That does not diminish the pleasure I take in it.

She pulls away first, as if she is desperate to continue explaining herself and proving that this is no accident; that she was not rebuking me before, but trying to keep her focus on our mission. Her face is awash with reddened joy. “You’ve no idea how long I’ve waited to do that,” she says. It is a cliche, I suppose, but it is true.

My mind is racing but my mouth is stuck; I am speechless. I knew the kiss was coming, yes, but not what preceded it. Perhaps Bastila controls what our visions show more than I gave her credit for. Somehow, I am glad she tried to hide it from me. It speaks of selfishness, a trait I only love her more for.

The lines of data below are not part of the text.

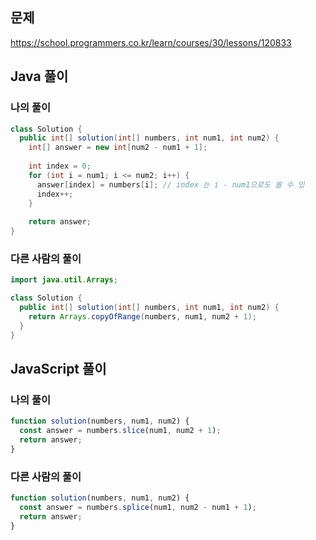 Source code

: ## 문제
https://school.programmers.co.kr/learn/courses/30/lessons/120833

## Java 풀이
### 나의 풀이
```java
class Solution {
  public int[] solution(int[] numbers, int num1, int num2) {
    int[] answer = new int[num2 - num1 + 1];
    
    int index = 0;
    for (int i = num1; i <= num2; i++) {
      answer[index] = numbers[i]; // index 는 i - num1으로도 쓸 수 있
      index++;
    }
    
    return answer;
}
```

### 다른 사람의 풀이
```java
import java.util.Arrays;

class Solution {
  public int[] solution(int[] numbers, int num1, int num2) {
    return Arrays.copyOfRange(numbers, num1, num2 + 1);
  }
}
```

## JavaScript 풀이
### 나의 풀이
```javascript
function solution(numbers, num1, num2) {
  const answer = numbers.slice(num1, num2 + 1);
  return answer;
}
```

### 다른 사람의 풀이
```javascript
function solution(numbers, num1, num2) {
  const answer = numbers.splice(num1, num2 - num1 + 1);
  return answer;
}
```
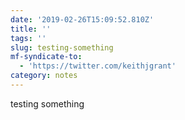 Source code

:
 ```yaml
---
date: '2019-02-26T15:09:52.810Z'
title: ''
tags: ''
slug: testing-something
mf-syndicate-to:
  - 'https://twitter.com/keithjgrant'
category: notes
---
```

testing something
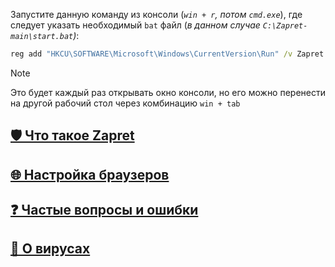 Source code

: Запустите данную команду из консоли (_`win + r`, потом `cmd.exe`_), где следует указать необходимый `bat` файл (_в данном случае `C:\Zapret-main\start.bat`)_:

```cmd
reg add "HKCU\SOFTWARE\Microsoft\Windows\CurrentVersion\Run" /v Zapret /t REG_SZ /d "C:\Zapret-main\start.bat" /f
```

> [!NOTE]  
> Это будет каждый раз открывать окно консоли, но его можно перенести на другой рабочий стол через комбинацию `win + tab`

## [🛡 Что такое Zapret](https://github.com/censorliber/zapret/blob/main/docs/zapret.md)

## [🌐 Настройка браузеров](https://github.com/censorliber/zapret/blob/main/docs/browser.md)

## [❓ Частые вопросы и ошибки](https://github.com/censorliber/zapret/blob/main/docs/faq.md)

## [👾 О вирусах](https://github.com/censorliber/zapret/blob/main/docs/virus.md)
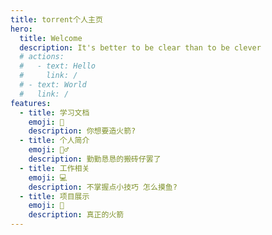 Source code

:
 ```yaml
---
title: torrent个人主页
hero:
  title: Welcome
  description: It's better to be clear than to be clever
  # actions:
  #   - text: Hello
  #     link: /
  # - text: World
  #   link: /
features:
  - title: 学习文档
    emoji: 📃
    description: 你想要造火箭?
  - title: 个人简介
    emoji: 👷‍♂️
    description: 勤勤恳恳的搬砖仔罢了
  - title: 工作相关
    emoji: 💻
    description: 不掌握点小技巧 怎么摸鱼?
  - title: 项目展示
    emoji: 🚀
    description: 真正的火箭
---
```

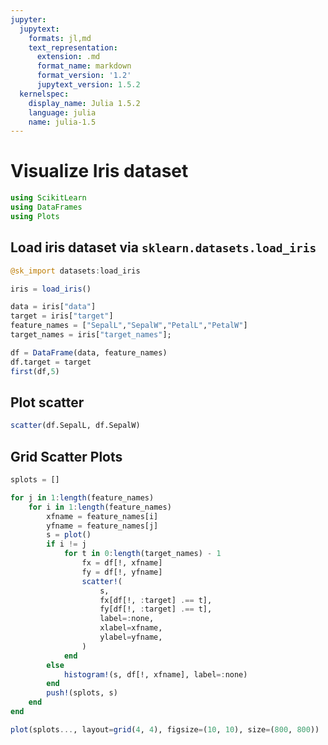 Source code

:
 ```yaml
---
jupyter:
  jupytext:
    formats: jl,md
    text_representation:
      extension: .md
      format_name: markdown
      format_version: '1.2'
      jupytext_version: 1.5.2
  kernelspec:
    display_name: Julia 1.5.2
    language: julia
    name: julia-1.5
---
```


# Visualize Iris dataset

```julia
using ScikitLearn
using DataFrames
using Plots
```

## Load iris dataset via `sklearn.datasets.load_iris`

```julia
@sk_import datasets:load_iris
```

```julia
iris = load_iris()
```

```julia
data = iris["data"]
target = iris["target"]
feature_names = ["SepalL","SepalW","PetalL","PetalW"]
target_names = iris["target_names"];
```

```julia
df = DataFrame(data, feature_names)
df.target = target
first(df,5)
```

## Plot scatter

```julia
scatter(df.SepalL, df.SepalW)
```

## Grid Scatter Plots

```julia
splots = []

for j in 1:length(feature_names)
    for i in 1:length(feature_names)
        xfname = feature_names[i]
        yfname = feature_names[j]
        s = plot()
        if i != j
            for t in 0:length(target_names) - 1
                fx = df[!, xfname]
                fy = df[!, yfname]
                scatter!(
                    s,
                    fx[df[!, :target] .== t],
                    fy[df[!, :target] .== t],
                    label=:none,
                    xlabel=xfname,
                    ylabel=yfname,
                )
            end
        else
            histogram!(s, df[!, xfname], label=:none)
        end
        push!(splots, s)
    end
end

plot(splots..., layout=grid(4, 4), figsize=(10, 10), size=(800, 800))
```
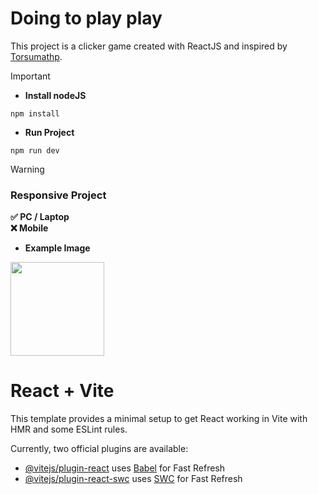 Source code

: # Doing to play play

This project is a clicker game created with ReactJS and inspired by [Torsumathp](https://github.com/Torsumathp/Doing_to_play_play).

> [!IMPORTANT]
> - **Install nodeJS**
> ```
> npm install
> ```
> - **Run Project**
> ```
> npm run dev
> ```


> [!WARNING]
> ### Responsive Project
> 
> **✅ PC / Laptop** <br>
> **❌ Mobile**

- **Example Image**

<img src="https://github.com/Narngisa/DoingToPlayPlay/assets/100367855/f2013246-817d-44d8-926b-1dd9019ddf20" weight=250 height=150 />


# React + Vite

This template provides a minimal setup to get React working in Vite with HMR and some ESLint rules.

Currently, two official plugins are available:

- [@vitejs/plugin-react](https://github.com/vitejs/vite-plugin-react/blob/main/packages/plugin-react/README.md) uses [Babel](https://babeljs.io/) for Fast Refresh
- [@vitejs/plugin-react-swc](https://github.com/vitejs/vite-plugin-react-swc) uses [SWC](https://swc.rs/) for Fast Refresh
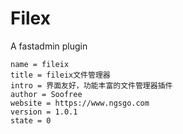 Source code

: # Filex
A fastadmin plugin

```
name = fileix
title = fileix文件管理器
intro = 界面友好，功能丰富的文件管理器插件
author = Soofree
website = https://www.ngsgo.com
version = 1.0.1
state = 0
```
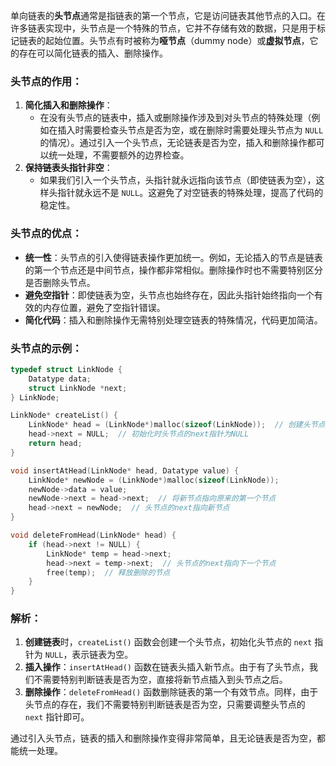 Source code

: 单向链表的**头节点**通常是指链表的第一个节点，它是访问链表其他节点的入口。在许多链表实现中，头节点是一个特殊的节点，它并不存储有效的数据，只是用于标记链表的起始位置。头节点有时被称为**哑节点**（dummy node）或**虚拟节点**，它的存在可以简化链表的插入、删除操作。

### 头节点的作用：

1. **简化插入和删除操作**：
    - 在没有头节点的链表中，插入或删除操作涉及到对头节点的特殊处理（例如在插入时需要检查头节点是否为空，或在删除时需要处理头节点为 `NULL` 的情况）。通过引入一个头节点，无论链表是否为空，插入和删除操作都可以统一处理，不需要额外的边界检查。
2. **保持链表头指针非空**：
    - 如果我们引入一个头节点，头指针就永远指向该节点（即使链表为空），这样头指针就永远不是 `NULL`。这避免了对空链表的特殊处理，提高了代码的稳定性。

### 头节点的优点：

- **统一性**：头节点的引入使得链表操作更加统一。例如，无论插入的节点是链表的第一个节点还是中间节点，操作都非常相似。删除操作时也不需要特别区分是否删除头节点。
- **避免空指针**：即使链表为空，头节点也始终存在，因此头指针始终指向一个有效的内存位置，避免了空指针错误。
- **简化代码**：插入和删除操作无需特别处理空链表的特殊情况，代码更加简洁。

### 头节点的示例：

```c
typedef struct LinkNode {
    Datatype data;
    struct LinkNode *next;
} LinkNode;

LinkNode* createList() {
    LinkNode* head = (LinkNode*)malloc(sizeof(LinkNode));  // 创建头节点
    head->next = NULL;  // 初始化时头节点的next指针为NULL
    return head;
}

void insertAtHead(LinkNode* head, Datatype value) {
    LinkNode* newNode = (LinkNode*)malloc(sizeof(LinkNode));
    newNode->data = value;
    newNode->next = head->next;  // 将新节点指向原来的第一个节点
    head->next = newNode;  // 头节点的next指向新节点
}

void deleteFromHead(LinkNode* head) {
    if (head->next != NULL) {
        LinkNode* temp = head->next;
        head->next = temp->next;  // 头节点的next指向下一个节点
        free(temp);  // 释放删除的节点
    }
}
```

### 解析：

1. **创建链表**时，`createList()` 函数会创建一个头节点，初始化头节点的 `next` 指针为 `NULL`，表示链表为空。
2. **插入操作**：`insertAtHead()` 函数在链表头插入新节点。由于有了头节点，我们不需要特别判断链表是否为空，直接将新节点插入到头节点之后。
3. **删除操作**：`deleteFromHead()` 函数删除链表的第一个有效节点。同样，由于头节点的存在，我们不需要特别判断链表是否为空，只需要调整头节点的 `next` 指针即可。

通过引入头节点，链表的插入和删除操作变得非常简单，且无论链表是否为空，都能统一处理。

Her hand trembles from my face around to my neck and I kiss her again, feeling my split lips mend themselves under hers. At first, I fear it is the light of purest goodness and love smoothing over the scabs. But then, Bastila bites down on them, and though it is gentle, it hurts more than it ever had before. I have been healed so that I might be hurt again.

Her love is a pained one, and just as it has opened her eyes, it blinds me. No matter; I can see even better with the Force.

It is only fitting that we are awakened from the maelstrom by the clamor of metal on metal and the violent sound of exploding fuel cells. Smoke begins filling the bridge.

We break apart, and my cheeks feel wet. I wonder if I have cried. I didn’t know I still had the ability to.

“Is that the Republic?” she asks, her tone shifting serious quickly.

Something within me says that it isn’t the Republic blasting the Star Forge apart; at least, it is not merely the Republic. “I… I don’t think so.”

The crashing grows louder and now it is apparent that they are coming from inside the beast. Bastila looks at me, wide-eyed. “The Star Forge feeds on the Force,” she begins, thinking out loud.

I finish her thought with a stroke of realization. “It’s overloading.”

“That’s it!” she exclaims. “We have to go. It’s going to-”

We both know exactly what will happen. The Star Forge creates mass from the Force itself. And Bastila and I have just given it a bigger meal than it has ever seen. 

We run back towards the Ebon Hawk and I make a decision. “Bastila,” I call as we hurry down hallway after hallway, once-shiny equipment all being violently pulled off surfaces towards the core of the Star Forge. “I’ve changed my mind. I don’t want the Republic forces to make it out of this battle alive. I don’t want them to see us escaping. I want us to have perished in the collapse.”

She dodges a massive hydraulic pump that flies over her head and looks back in my direction, smiling. “I knew you’d say that.”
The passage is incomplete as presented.